Staff AI Engineer (Acquia DAM)
Acquia · United States · 3 wk ago
RemoteRemoteEngineering$180k–$200k/yrFull-time
About the role
The role of AI Staff Engineer within R&D involves driving the technical evolution of Acquia DAM, a market-leading platform that transforms content management using powerful AI features.
Responsibilities
- Write and ship production AI code daily.
- Architect agentic AI workflows using LangGraph, Temporal, Pydantic — stateful, multi-agent workflows at enterprise scale.
- Own AI observability via LangFuse: tracing, prompt versioning, evaluation, and performance benchmarking across all model interactions.
- Partner with product and platform teams to deliver AI architectures that meet enterprise SLA, security, and compliance requirements.
- Evaluate and adopt emerging tooling — benchmarking LLM providers, orchestration frameworks, and agentic stack improvements.
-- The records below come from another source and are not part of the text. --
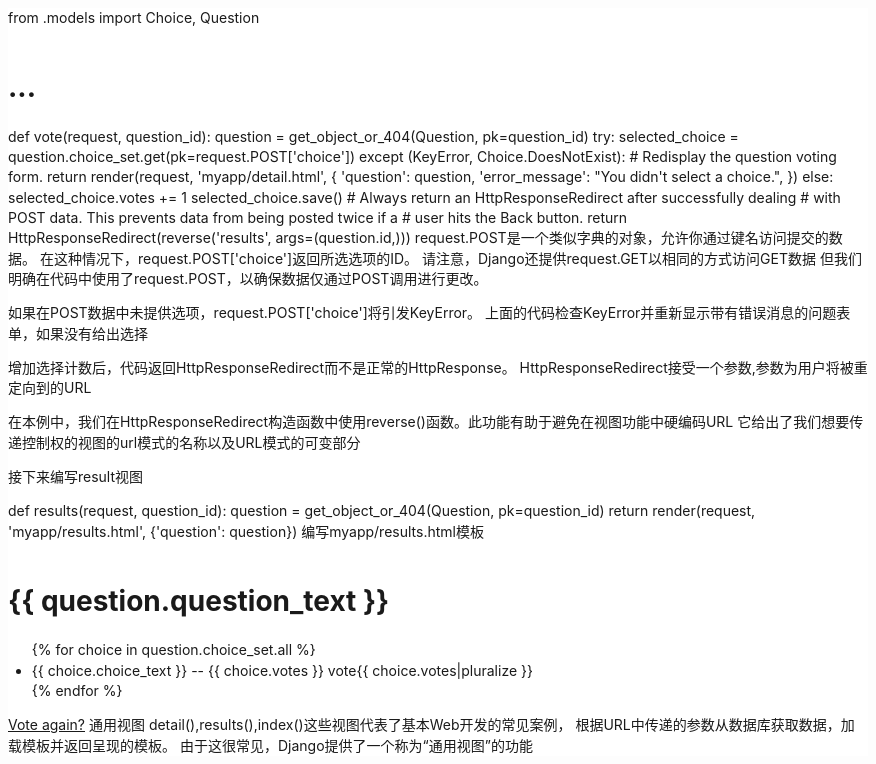 from .models import Choice, Question
# ...
def vote(request, question_id):
    question = get_object_or_404(Question, pk=question_id)
    try:
        selected_choice = question.choice_set.get(pk=request.POST['choice'])
    except (KeyError, Choice.DoesNotExist):
        # Redisplay the question voting form.
        return render(request, 'myapp/detail.html', {
            'question': question,
            'error_message': "You didn't select a choice.",
        })
    else:
        selected_choice.votes += 1
        selected_choice.save()
        # Always return an HttpResponseRedirect after successfully dealing
        # with POST data. This prevents data from being posted twice if a
        # user hits the Back button.
        return HttpResponseRedirect(reverse('results', args=(question.id,)))
request.POST是一个类似字典的对象，允许你通过键名访问提交的数据。 在这种情况下，request.POST['choice']返回所选选项的ID。 请注意，Django还提供request.GET以相同的方式访问GET数据 但我们明确在代码中使用了request.POST，以确保数据仅通过POST调用进行更改。

如果在POST数据中未提供选项，request.POST['choice']将引发KeyError。 上面的代码检查KeyError并重新显示带有错误消息的问题表单，如果没有给出选择

增加选择计数后，代码返回HttpResponseRedirect而不是正常的HttpResponse。 HttpResponseRedirect接受一个参数,参数为用户将被重定向到的URL

在本例中，我们在HttpResponseRedirect构造函数中使用reverse()函数。此功能有助于避免在视图功能中硬编码URL 它给出了我们想要传递控制权的视图的url模式的名称以及URL模式的可变部分

接下来编写result视图

def results(request, question_id):
    question = get_object_or_404(Question, pk=question_id)
    return render(request, 'myapp/results.html', {'question': question})
编写myapp/results.html模板

<h1>{{ question.question_text }}</h1>

<ul>
{% for choice in question.choice_set.all %}
    <li>{{ choice.choice_text }} -- {{ choice.votes }} vote{{ choice.votes|pluralize }}</li>
{% endfor %}
</ul>

<a href="{% url 'detail' question.id %}">Vote again?</a>
通用视图
detail(),results(),index()这些视图代表了基本Web开发的常见案例， 根据URL中传递的参数从数据库获取数据，加载模板并返回呈现的模板。 由于这很常见，Django提供了一个称为“通用视图”的功能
- Mentor engineers as a natural extension of your work — sharing knowledge through code reviews, pairing sessions, and design discussions, not through management overhead.
- Represent Acquia's AI capabilities in customer architectural reviews, technical discovery, and roadmap conversations.
Requirements
- 8+ years of software engineering with 3+ years in production of AI Agents.
- Hands-on LangGraph, Temporal, Pydantic expertise — stateful, cyclic, multi-agent workflows at enterprise scale.
- Hands-on LangFuse expertise - tracing, evaluation, prompt management, and dataset-driven testing.
- Deep Python proficiency and strong engineering fundamentals (testing, CI/CD, architecture).
- Cloud AI deployment experience (AWS, Azure, or GCP) including containerization and inference cost management.
- RAG architecture knowledge— vector databases, embedding models, and retrieval strategies.
- B.S. in Computer Science or equivalent practical experience.
Desired Skills
- Enterprise SaaS or CMS, including familiarity with Acquia's Drupal-based DXP experience.
- Agentic development workflow fluency — AI-assisted coding tools (Copilot, Cursor, Claude) as everyday accelerators.
- Familiarity with persistent agent runtimes - such as OpenClaw and Hermes Agent, understanding cross-session memory, autonomous skill creation, and always-on agent infrastructure as it matures in enterprise contexts.
- LLM fine-tuning or model evaluation experience and awareness of foundational model tradeoffs.
- Human-in-the-loop — interrupt-driven agents and enterprise design.
- Strong communication skills — able to present AI system design to both engineers and C-suite stakeholders.
- Senior IC track record — known for the quality of your own code and system designs, with mentoring that happens organically through great work, not through meetings.